Hossain v Secretary of State for Justice: exclusion zone licence conditions survive judicial review

High Court upholds expanded exclusion zone balancing offender and victim Article 8 rights.
The High Court has dismissed a judicial review challenge brought by a convicted sex offender against the Secretary of State for Justice's decision to expand the exclusion zone attached to her release licence. In R (Hossain) v Secretary of State for Justice [2026] EWHC 862 (Admin), HHJ Karen Walden-Smith, sitting as a Judge of the High Court, rejected all three grounds of challenge — irrationality, Article 8 disproportionality, and procedural unfairness — in a judgement handed down on 14 April 2026.
Syeda Fatinah Hossain had been sentenced in October 2021 to five years and four months for sexual activity with a 14-year-old pupil whilst working as a study supervisor, and a concurrent term for perverting the course of justice. She was released on licence in November 2023 subject to an exclusion zone covering the whole of West Sussex, recalled in February 2024 following SHPO breaches, and subsequently re-released following a Parole Board direction in February 2025. The Board, finding no evidential basis for the county-wide zone, substituted the more limited area of Roffey — mirroring the existing restraining order — whilst expressly permitting a variation if compelling reasons emerged.
Following renewed representations from the victim and his family, who raised heightened concerns about the prospect of a chance encounter given that their home lay approximately 1.3 miles from the claimant's family home in Horsham, the SSJ expanded the exclusion zone to cover Horsham in May 2025. A second, more detailed decision to the same effect followed in October 2025, forming the primary focus of the judicial review.
Irrationality
The court held that the SSJ had fulfilled the Tameside duty of sufficient inquiry.

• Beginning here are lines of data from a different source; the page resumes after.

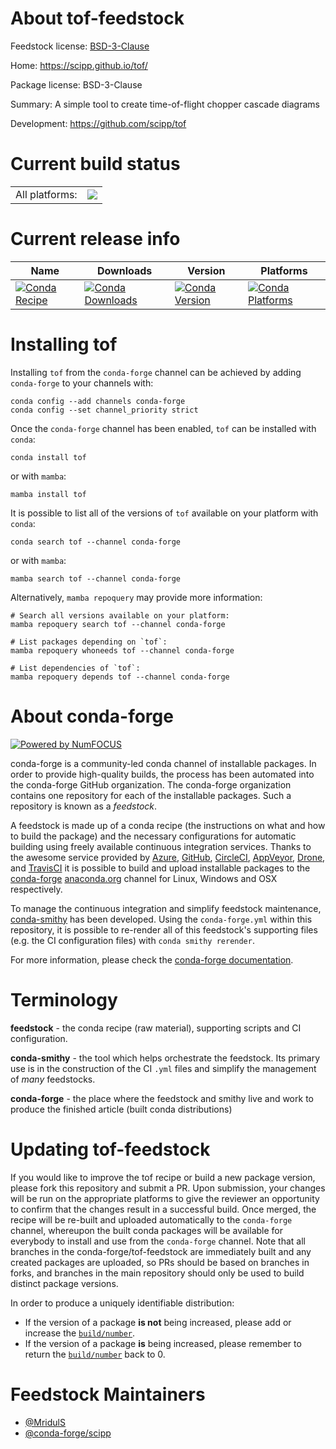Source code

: About tof-feedstock
===================

Feedstock license: [BSD-3-Clause](https://github.com/conda-forge/tof-feedstock/blob/main/LICENSE.txt)

Home: https://scipp.github.io/tof/

Package license: BSD-3-Clause

Summary: A simple tool to create time-of-flight chopper cascade diagrams

Development: https://github.com/scipp/tof

Current build status
====================


<table><tr><td>All platforms:</td>
    <td>
      <a href="https://dev.azure.com/conda-forge/feedstock-builds/_build/latest?definitionId=25799&branchName=main">
        <img src="https://dev.azure.com/conda-forge/feedstock-builds/_apis/build/status/tof-feedstock?branchName=main">
      </a>
    </td>
  </tr>
</table>

Current release info
====================

| Name | Downloads | Version | Platforms |
| --- | --- | --- | --- |
| [![Conda Recipe](https://img.shields.io/badge/recipe-tof-green.svg)](https://anaconda.org/conda-forge/tof) | [![Conda Downloads](https://img.shields.io/conda/dn/conda-forge/tof.svg)](https://anaconda.org/conda-forge/tof) | [![Conda Version](https://img.shields.io/conda/vn/conda-forge/tof.svg)](https://anaconda.org/conda-forge/tof) | [![Conda Platforms](https://img.shields.io/conda/pn/conda-forge/tof.svg)](https://anaconda.org/conda-forge/tof) |

Installing tof
==============

Installing `tof` from the `conda-forge` channel can be achieved by adding `conda-forge` to your channels with:

```
conda config --add channels conda-forge
conda config --set channel_priority strict
```

Once the `conda-forge` channel has been enabled, `tof` can be installed with `conda`:

```
conda install tof
```

or with `mamba`:

```
mamba install tof
```

It is possible to list all of the versions of `tof` available on your platform with `conda`:

```
conda search tof --channel conda-forge
```

or with `mamba`:

```
mamba search tof --channel conda-forge
```

Alternatively, `mamba repoquery` may provide more information:

```
# Search all versions available on your platform:
mamba repoquery search tof --channel conda-forge

# List packages depending on `tof`:
mamba repoquery whoneeds tof --channel conda-forge

# List dependencies of `tof`:
mamba repoquery depends tof --channel conda-forge
```


About conda-forge
=================

[![Powered by
NumFOCUS](https://img.shields.io/badge/powered%20by-NumFOCUS-orange.svg?style=flat&colorA=E1523D&colorB=007D8A)](https://numfocus.org)

conda-forge is a community-led conda channel of installable packages.
In order to provide high-quality builds, the process has been automated into the
conda-forge GitHub organization. The conda-forge organization contains one repository
for each of the installable packages. Such a repository is known as a *feedstock*.

A feedstock is made up of a conda recipe (the instructions on what and how to build
the package) and the necessary configurations for automatic building using freely
available continuous integration services. Thanks to the awesome service provided by
[Azure](https://azure.microsoft.com/en-us/services/devops/), [GitHub](https://github.com/),
[CircleCI](https://circleci.com/), [AppVeyor](https://www.appveyor.com/),
[Drone](https://cloud.drone.io/welcome), and [TravisCI](https://travis-ci.com/)
it is possible to build and upload installable packages to the
[conda-forge](https://anaconda.org/conda-forge) [anaconda.org](https://anaconda.org/)
channel for Linux, Windows and OSX respectively.

To manage the continuous integration and simplify feedstock maintenance,
[conda-smithy](https://github.com/conda-forge/conda-smithy) has been developed.
Using the ``conda-forge.yml`` within this repository, it is possible to re-render all of
this feedstock's supporting files (e.g. the CI configuration files) with ``conda smithy rerender``.

For more information, please check the [conda-forge documentation](https://conda-forge.org/docs/).

Terminology
===========

**feedstock** - the conda recipe (raw material), supporting scripts and CI configuration.

**conda-smithy** - the tool which helps orchestrate the feedstock.
                   Its primary use is in the construction of the CI ``.yml`` files
                   and simplify the management of *many* feedstocks.

**conda-forge** - the place where the feedstock and smithy live and work to
                  produce the finished article (built conda distributions)


Updating tof-feedstock
======================

If you would like to improve the tof recipe or build a new
package version, please fork this repository and submit a PR. Upon submission,
your changes will be run on the appropriate platforms to give the reviewer an
opportunity to confirm that the changes result in a successful build. Once
merged, the recipe will be re-built and uploaded automatically to the
`conda-forge` channel, whereupon the built conda packages will be available for
everybody to install and use from the `conda-forge` channel.
Note that all branches in the conda-forge/tof-feedstock are
immediately built and any created packages are uploaded, so PRs should be based
on branches in forks, and branches in the main repository should only be used to
build distinct package versions.

In order to produce a uniquely identifiable distribution:
 * If the version of a package **is not** being increased, please add or increase
   the [``build/number``](https://docs.conda.io/projects/conda-build/en/latest/resources/define-metadata.html#build-number-and-string).
 * If the version of a package **is** being increased, please remember to return
   the [``build/number``](https://docs.conda.io/projects/conda-build/en/latest/resources/define-metadata.html#build-number-and-string)
   back to 0.

Feedstock Maintainers
=====================

* [@MridulS](https://github.com/MridulS/)
* [@conda-forge/scipp](https://github.com/orgs/conda-forge/teams/scipp/)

The October 2025 decision had been preceded by multi-agency consultation, a review of extensive documentation including OASys assessments, sentencing remarks, and victim liaison representations, and explicit consideration of the claimant's family circumstances and mental health. A travel corridor had been explored but rejected on the ground that GPS monitoring was unavailable for this category of offender, rendering compliance unverifiable. The Parole Board's own reasoning had anticipated that a variation might be justified by compelling evidence; the victim family's heightened concerns about proximity constituted precisely such a change in circumstances under paragraph 3.92 of the Licence Conditions Policy Framework.
Article 8
The judgement reaffirmed the principles in R (Craven) v Secretary of State for the Home Department [2001] EWHC 850 (Admin), that a victim's right to move about without fear or anxiety engages Article 8(2) and can justify restricting an offender's movements. Both sets of competing Convention rights had been weighed. The court noted that the claimant's ability to meet her family outside Horsham, whilst difficult, had not been shown to be impossible, and the restriction was in any event time-limited to the licence expiry date of 26 July 2026, after which only the Roffey restraining order would remain.
Procedural fairness
Following R (Tabbakh) v Staffordshire and West Midlands Probation Trust [2014] EWCA Civ 827, the court found no systemic unfairness. The claimant had made substantive representations throughout the pre-action and judicial review stages, all of which had been considered. Consistent with the Court of Appeal's recent restatement in R (Singaram) v Secretary of State for the Home Department [2025] EWCA Civ 1375, procedural fairness is context-sensitive: where a claimant has in substance had a full opportunity to place relevant material before the decision-maker, the absence of a further formal invitation to comment does not constitute a material breach.
The case provides a useful consolidation of the legal framework governing licence condition variations where a Parole Board direction has set a lower threshold and subsequent victim representations seek an expansion. It confirms that such a variation does not require evidence of an increased risk of reoffending; harm to a victim's psychological wellbeing and the reasonable fear of a chance encounter are independently capable of justifying a wider exclusion zone, provided the decision-maker undertakes a proportionate balancing exercise across the competing Article 8 interests.